There has been no public debate or in the German parliament about this important step. German Chancellor Olaf Scholz, whose Social Democratic Party achieved only 13.9 percent in the last European parliamentary elections and whose legitimacy was greatly weakened, unleashed another wave of armaments with the stroke of a pen, abandoned the revival of the Treaty on the Dismantling and Prohibition of Intermediate-Range Missiles in Europe, signed by Ronald Reagan and Mikhail Gorbachev in 1987, and terminated by Donald Trump in 2019.
How is massive rearmament supposed to make Europe safer?!
Armaments continue at the expense of social cohesion and political stability. Instead of investing in education and health care, undermined by decades of austerity, and making public transport suitable for the future, money is being poured into the economy's most destructive and climate-damaging sector: the military-industrial complex.

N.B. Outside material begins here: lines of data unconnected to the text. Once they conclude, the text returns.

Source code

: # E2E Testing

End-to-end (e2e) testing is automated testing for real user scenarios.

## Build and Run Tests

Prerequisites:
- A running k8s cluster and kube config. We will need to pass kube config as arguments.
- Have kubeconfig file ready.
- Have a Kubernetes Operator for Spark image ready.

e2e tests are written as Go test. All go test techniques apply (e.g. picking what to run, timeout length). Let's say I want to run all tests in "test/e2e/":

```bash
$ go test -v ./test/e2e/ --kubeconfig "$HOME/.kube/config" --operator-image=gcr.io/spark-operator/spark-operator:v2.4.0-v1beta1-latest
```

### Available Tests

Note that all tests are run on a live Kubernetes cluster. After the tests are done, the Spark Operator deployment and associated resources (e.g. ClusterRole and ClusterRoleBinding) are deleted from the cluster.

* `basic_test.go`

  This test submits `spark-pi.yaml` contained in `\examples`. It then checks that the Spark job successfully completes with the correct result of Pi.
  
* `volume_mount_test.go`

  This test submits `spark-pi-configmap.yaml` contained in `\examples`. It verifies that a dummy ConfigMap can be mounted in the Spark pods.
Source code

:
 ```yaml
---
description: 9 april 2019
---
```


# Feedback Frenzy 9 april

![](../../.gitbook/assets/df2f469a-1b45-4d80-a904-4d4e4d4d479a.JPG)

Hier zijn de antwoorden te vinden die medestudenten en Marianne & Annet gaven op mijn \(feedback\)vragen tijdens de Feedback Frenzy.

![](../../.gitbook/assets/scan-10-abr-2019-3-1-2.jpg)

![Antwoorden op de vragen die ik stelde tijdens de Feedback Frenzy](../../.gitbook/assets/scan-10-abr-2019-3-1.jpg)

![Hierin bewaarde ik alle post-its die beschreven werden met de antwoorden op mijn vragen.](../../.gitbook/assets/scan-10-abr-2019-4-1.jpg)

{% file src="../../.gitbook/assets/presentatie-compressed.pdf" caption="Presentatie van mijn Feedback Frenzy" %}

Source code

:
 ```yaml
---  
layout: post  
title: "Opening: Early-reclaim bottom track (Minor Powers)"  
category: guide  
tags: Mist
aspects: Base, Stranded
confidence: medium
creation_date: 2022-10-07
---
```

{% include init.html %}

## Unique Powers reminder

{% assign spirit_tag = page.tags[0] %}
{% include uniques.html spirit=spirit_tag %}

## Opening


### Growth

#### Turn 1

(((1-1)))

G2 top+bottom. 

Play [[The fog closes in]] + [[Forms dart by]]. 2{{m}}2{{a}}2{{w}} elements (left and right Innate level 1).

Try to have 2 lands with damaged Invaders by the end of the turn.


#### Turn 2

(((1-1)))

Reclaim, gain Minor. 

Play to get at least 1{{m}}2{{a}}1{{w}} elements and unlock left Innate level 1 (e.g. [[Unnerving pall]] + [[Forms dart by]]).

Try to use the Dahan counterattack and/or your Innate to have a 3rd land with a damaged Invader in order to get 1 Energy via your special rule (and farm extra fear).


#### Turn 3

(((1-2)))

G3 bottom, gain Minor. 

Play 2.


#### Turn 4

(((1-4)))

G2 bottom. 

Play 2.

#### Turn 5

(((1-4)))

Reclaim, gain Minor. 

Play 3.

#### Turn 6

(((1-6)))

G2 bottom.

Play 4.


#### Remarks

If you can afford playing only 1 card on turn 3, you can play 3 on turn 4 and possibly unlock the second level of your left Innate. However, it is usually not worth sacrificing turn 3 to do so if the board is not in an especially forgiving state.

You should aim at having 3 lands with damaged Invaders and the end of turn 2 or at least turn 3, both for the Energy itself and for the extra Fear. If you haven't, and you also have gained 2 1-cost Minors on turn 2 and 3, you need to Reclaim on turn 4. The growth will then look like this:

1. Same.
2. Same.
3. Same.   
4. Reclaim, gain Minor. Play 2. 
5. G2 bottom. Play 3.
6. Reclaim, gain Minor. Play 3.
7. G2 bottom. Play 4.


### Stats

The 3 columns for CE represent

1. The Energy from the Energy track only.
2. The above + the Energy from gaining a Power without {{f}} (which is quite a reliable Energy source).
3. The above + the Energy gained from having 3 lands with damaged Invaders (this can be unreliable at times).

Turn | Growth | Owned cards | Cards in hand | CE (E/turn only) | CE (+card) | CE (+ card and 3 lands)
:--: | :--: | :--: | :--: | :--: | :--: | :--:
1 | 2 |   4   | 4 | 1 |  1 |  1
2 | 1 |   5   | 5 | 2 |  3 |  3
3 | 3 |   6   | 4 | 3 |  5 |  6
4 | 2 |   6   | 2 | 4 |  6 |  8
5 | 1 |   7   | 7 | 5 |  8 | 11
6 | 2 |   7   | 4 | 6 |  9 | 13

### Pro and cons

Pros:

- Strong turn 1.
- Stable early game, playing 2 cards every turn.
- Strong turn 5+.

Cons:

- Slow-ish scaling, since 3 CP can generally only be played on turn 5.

The political system no longer offers citizens future prospects, but social cuts and wars, confidence in political institutions continues to erode and right-wing nationalist forces gain greater support.
Instead of development aid, which is to be significantly reduced in the German draft budget (2025), German and European weapons will reach the countries of the Global South to fuel their conflicts and instability. The resolution of civil disputes has become increasingly secondary to the foreign policy of the European Union, which was once awarded the Nobel Peace Prize.
The armament of Europe is no longer aimed only at Russia, but increasingly China as well. EU Commission President Ursula von der Leyen has announced the use of all means against China in the conflict over Taiwan. Thus, the EU is once again following Washington's Strategic Guidelines.
President Barack Obama launched a policy of "Asiacentrism" in 2012 and expanded armament of the Pacific region. German warships sail with the U.S. Navy in the South China Sea, worrying Beijing.
What would European politicians say if Chinese warships appeared at sea?!
Behind the military buildup against Beijing is America's fear that China will displace its global economic hegemony. According to purchasing power, China's GDP exceeded that of the United States, and the GDP of the BRICS Group exceeded that of the Group of Seven. America also fears losing the dollar's golden privilege as an international reserve currency in the long run, as US Treasury Secretary Janet Yellen recently admitted.
This deprives America of a crucial tool to finance its exorbitant foreign trade deficit. After sanctions against Russia, China, Russia, and countries in the Global South are developing international payment systems that surpass the US dollar, and China is technologically catching up. The doubling of U.S. tariffs on Chinese electric cars shows the U.S. auto industry's inability to compete.
Thus, Republicans and Democrats are increasingly relying on militarization to contain China and constrain its influence. Therefore, they urge EU countries to rearm to keep Russia contained and take joint action against China. But the idea that the "collective West" can militarily prevent China's economic and political weight from growing remains a dangerous illusion.
Does Europe really want to go to war against the world's largest GDP and third-largest nuclear power with 1.3 billion people?
The only rational option is to build a new global security order that includes China and, in the long run, Russia when the Ukraine war ends. This perspective is also necessary because the first major tasks of the future, such as addressing the environmental crisis and the divide between rich and poor, require intensive cooperation. The last thing the world needs is to confront new blocs and conflicts.
Schidler asks: Does the EU still have a choice? Does he want to indulge in a desperate and extremely dangerous escalation alongside a crumbling American empire and destroy his social and peaceful model forever? Or does it adopt an independent and mediating position to make peace with diplomacy and cooperation rather than confrontation?
Europe's fate depends not only on this choice, but also that of much of the rest of the world.